Absolute concentration v. relative concentration (Ratio-to-Cr)
Sub-group analysis found a significant difference for metabolite quantification type within frontal GM NAA. Only ratio-to-Cr studies showed significantly lower NAA levels in alcohol groups compared to controls, whereas the absolute concentration studies were only marginally different from controls (absolute concentration k = 11, g = −0.28, p = 0.06, ratio-to-Cr k = 4, g = −1.16, p < 0.001; Q = 7.92, p = 0.005; Table 2).
Corresponding exploratory sub-group analyses (when k < 10) were conducted for parietal GM NAA; occipital GM NAA, Cho, and mI; and cerebellar NAA and Cho. Analyses for occipital GM Cho and cerebellar NAA indicated that only ratio-to-Cr studies were significantly different from controls, while the corresponding absolute concentration studies were not. This is particularly consequential for occipital GM, where the main model resulted in significantly lower levels of Cr for alcohol-using groups, as compared to controls. The possibility that Cr levels in the brain are affected by alcohol use demands caution when interpreting reports of ratio-to-Cr group differences.
Meta-regression
Abstinence duration, age, and SABV (% Male)
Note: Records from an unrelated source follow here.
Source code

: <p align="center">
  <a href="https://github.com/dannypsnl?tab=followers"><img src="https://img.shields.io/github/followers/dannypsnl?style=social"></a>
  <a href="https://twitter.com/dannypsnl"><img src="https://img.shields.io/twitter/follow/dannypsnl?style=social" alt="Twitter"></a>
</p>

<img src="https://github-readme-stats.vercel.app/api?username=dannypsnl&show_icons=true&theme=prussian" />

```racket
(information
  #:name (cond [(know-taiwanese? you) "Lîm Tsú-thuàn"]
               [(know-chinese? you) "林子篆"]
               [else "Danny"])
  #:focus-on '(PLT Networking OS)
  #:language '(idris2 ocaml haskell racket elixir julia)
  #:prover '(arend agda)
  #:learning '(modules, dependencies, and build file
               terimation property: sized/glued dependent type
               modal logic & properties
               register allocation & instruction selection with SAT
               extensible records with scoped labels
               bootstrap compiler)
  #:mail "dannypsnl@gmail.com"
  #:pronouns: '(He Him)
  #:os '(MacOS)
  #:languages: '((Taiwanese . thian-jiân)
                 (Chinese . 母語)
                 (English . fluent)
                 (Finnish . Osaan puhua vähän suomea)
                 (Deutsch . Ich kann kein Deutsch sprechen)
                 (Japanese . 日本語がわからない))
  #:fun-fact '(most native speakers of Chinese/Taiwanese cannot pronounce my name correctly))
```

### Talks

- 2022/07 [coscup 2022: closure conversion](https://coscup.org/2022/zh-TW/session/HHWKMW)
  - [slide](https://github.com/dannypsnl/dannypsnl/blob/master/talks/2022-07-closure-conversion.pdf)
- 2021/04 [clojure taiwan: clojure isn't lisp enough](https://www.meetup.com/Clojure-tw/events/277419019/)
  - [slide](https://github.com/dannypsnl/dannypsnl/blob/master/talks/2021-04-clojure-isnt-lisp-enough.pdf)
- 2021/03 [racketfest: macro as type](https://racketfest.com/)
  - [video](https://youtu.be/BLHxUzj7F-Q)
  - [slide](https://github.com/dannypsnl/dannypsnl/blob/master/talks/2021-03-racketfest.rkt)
Abstinence duration (reported only for alcohol groups; Table 3) showed a significant positive association (longer abstinence duration, greater positive study effect size) with frontal WM NAA levels (k = 17; β = 0.01, p = 0.045; R2 = 0.21). Conversely, abstinence duration showed a negative association (longer abstinence, greater negative study effect size) for ACC Glu levels (k = 15; β = −0.004, p = 0.036; R2 = 0.26). Both models became insignificant when an outlying long-term abstinent group was removed (mean time = 260 days from ref. [51]; mean time = 365 days from ref. [52], respectively; Supplementary Figs. 5 and 6).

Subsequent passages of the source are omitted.